The mixed aroma of microwaved suppers and hairspray wafts backstage. Dozens of wigs, some clotted with what looks like blood, are being carefully combed and placed on stands. On stage, the cast are beginning a warm-up, while in the office of the stage manager Vicki Mackenzie, a small puppet cow lies face down and forlorn on a sofa.
It’s Milky White, inanimate star of the Bridge Theatre’s Into the Woods. “Only at the moment, she’s looking a bit Milky Grey,” says Mackenzie. “She needs a good steam clean.”
The need for a cow – not to mention multiple birds, a wolf, a witch, a beanstalk and a giant – are just some of the challenges facing anyone staging Stephen Sondheim and James Lapine’s 1987 musical. The fact that this production, directed by Jordan Fein and designed by Tom Scutt, has been nominated for 11 Olivier awards – including best director and best musical revival – shows just how comprehensively they have been overcome.
That’s perhaps because this production springs from a strong combination of passion and pragmatism. Fein has been obsessed with Into The Woods since he was 11 and playing the original cast VHS on repeat. “In some ways it is the reason I am sitting here,” he says, in his quietly inflected American accent. “It was huge for me. I felt seen by it. It was a form of theatre and musical theatre I had never witnessed.”
When Nicholas Hytner, artistic director of the Bridge in London, rang and asked if Fein would consider mounting the show, he didn’t hesitate. “I could do it for you right now,” he told him. But then Fein sat down and worked out how. “I essentially mapped out the entire show before we started rehearsal,” he says. “Which I have never done before. It’s a 15-page document – and of course things changed. But I had to create the logic, to give the cast an architecture to hang their hats on.”

Kate Fleetwood offstage as the Witch

The woodland filled with ‘mystical light and shade’
Sondheim and Lapine created a show that is essentially their retelling of multiple fairytales – Little Red Riding Hood, Cinderella, Jack and the Beanstalk and Rapunzel – each with its own ferocious twist. Along with these familiar characters, they add a Baker and his wife, desperate for a child, and the Witch who lives next door and is searching for lost youth and beauty. The happy ever afters of the first act become something entirely different in the second as the characters’ woodland journeys alter them and the world around them.
“It’s just huge,” says Fein. “The music is so challenging, and every page has a new thing to negotiate, whether it’s toes being cut off or a witch’s transformation. Within three pages, you can have 10 entrances and exits. And the tone is hard to get right. It moves from farce to moments that feel like Ibsen, to moments that feel like Chekhov.”
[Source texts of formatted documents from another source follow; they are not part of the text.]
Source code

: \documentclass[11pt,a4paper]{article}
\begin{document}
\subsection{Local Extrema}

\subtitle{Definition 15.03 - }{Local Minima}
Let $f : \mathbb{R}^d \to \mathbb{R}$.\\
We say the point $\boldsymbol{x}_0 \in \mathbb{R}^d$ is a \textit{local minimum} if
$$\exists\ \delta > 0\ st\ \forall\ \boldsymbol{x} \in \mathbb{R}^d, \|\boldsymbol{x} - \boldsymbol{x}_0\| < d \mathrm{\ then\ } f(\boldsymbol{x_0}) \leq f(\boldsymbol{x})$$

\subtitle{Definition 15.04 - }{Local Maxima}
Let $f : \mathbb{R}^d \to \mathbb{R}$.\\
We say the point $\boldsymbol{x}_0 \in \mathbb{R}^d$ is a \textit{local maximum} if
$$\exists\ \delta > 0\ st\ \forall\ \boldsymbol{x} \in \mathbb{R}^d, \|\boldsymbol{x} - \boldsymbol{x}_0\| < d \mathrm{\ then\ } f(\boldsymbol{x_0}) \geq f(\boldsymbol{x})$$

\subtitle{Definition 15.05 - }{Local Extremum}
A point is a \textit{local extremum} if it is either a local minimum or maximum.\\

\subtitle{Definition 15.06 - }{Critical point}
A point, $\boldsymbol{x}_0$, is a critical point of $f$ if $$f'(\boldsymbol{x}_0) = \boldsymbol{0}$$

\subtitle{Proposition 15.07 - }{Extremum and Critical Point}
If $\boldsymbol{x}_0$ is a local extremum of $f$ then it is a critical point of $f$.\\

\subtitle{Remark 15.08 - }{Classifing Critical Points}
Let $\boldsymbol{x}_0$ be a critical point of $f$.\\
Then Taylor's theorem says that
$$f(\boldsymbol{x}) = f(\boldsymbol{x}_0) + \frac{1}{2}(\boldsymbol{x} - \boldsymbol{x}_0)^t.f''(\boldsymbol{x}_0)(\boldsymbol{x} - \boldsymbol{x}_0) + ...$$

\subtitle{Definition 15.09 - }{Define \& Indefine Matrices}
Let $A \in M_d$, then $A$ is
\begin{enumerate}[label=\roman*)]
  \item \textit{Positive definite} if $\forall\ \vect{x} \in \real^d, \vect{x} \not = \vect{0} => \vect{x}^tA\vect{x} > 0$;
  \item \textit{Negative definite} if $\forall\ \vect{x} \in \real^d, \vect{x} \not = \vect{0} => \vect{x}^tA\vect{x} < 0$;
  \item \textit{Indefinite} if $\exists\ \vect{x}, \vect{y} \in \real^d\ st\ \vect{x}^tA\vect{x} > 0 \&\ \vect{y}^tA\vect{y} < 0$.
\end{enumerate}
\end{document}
By his side as he put the production together was Scutt, who has provided both set and costumes, and is Olivier nominated for both. The two worked together on the hugely successful version of The Fiddler on the Roof at Regent’s Park Open Air theatre – the first time they had been a professional double act, though they have been an offstage couple for 10 years.
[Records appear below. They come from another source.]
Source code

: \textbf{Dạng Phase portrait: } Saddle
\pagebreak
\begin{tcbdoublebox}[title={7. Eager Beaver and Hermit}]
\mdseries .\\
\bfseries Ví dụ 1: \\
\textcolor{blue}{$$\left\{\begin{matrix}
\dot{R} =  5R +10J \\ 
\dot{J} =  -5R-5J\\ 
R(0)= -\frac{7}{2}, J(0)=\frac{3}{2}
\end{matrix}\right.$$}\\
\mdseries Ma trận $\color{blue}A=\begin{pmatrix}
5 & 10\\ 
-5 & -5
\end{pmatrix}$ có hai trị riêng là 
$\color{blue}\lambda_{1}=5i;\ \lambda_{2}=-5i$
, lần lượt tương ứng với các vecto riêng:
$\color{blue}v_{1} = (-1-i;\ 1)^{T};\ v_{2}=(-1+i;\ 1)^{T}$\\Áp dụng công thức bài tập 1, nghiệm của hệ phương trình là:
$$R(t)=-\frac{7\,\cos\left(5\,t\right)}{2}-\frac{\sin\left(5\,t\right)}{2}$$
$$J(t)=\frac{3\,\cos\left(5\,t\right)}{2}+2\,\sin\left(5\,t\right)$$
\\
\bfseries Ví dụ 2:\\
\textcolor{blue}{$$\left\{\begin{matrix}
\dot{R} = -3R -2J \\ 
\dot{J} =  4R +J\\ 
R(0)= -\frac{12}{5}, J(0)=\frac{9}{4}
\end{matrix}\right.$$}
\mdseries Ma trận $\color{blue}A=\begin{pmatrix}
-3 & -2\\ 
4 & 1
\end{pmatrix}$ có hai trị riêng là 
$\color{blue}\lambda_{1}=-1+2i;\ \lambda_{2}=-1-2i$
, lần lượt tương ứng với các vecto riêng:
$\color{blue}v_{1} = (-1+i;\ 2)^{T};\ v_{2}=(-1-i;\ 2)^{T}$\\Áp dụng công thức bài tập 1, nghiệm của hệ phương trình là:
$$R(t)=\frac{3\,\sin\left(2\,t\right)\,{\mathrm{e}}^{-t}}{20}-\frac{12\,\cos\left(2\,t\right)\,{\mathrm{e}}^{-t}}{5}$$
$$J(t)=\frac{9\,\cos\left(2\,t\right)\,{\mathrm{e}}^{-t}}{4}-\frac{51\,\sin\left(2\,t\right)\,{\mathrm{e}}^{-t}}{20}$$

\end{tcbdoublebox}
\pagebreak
Scutt, renowned for his radical reimagination of Cabaret set inside the Kit Kat Club, was meticulous in his preparation for Into the Woods. “It’s a curious big spell of a piece,” he says. “Sometimes when something is as big and daunting as this, the best place to start is with some incredibly hard, dry data dos and don’ts. It’s like carving a sculpture, carving in the detail by removing possibilities.”
The trees are made from metal and fibreglass, with extravagant foliage. To create the patterns of the bark, Richard Nutbourne went out into real woods to cast moulds
The trees are made from metal and fibreglass, with extravagant foliage. To create the patterns of the bark, Richard Nutbourne went out into real woods to cast moulds
The pair knew quickly that the reveal of the woods would be a big moment. “There is a challenge in the amount of movement in the forest in Act One,” Scutt says. “There are so many set pieces – it’s like all the pantos I have ever designed in one show – and it was a real case of keeping our powder dry and returning a bit of musicality to the design so that it has an ebb and flow and is dynamic. We’ve taken 15 minutes off the running time by having a set in the first act that doesn’t move.”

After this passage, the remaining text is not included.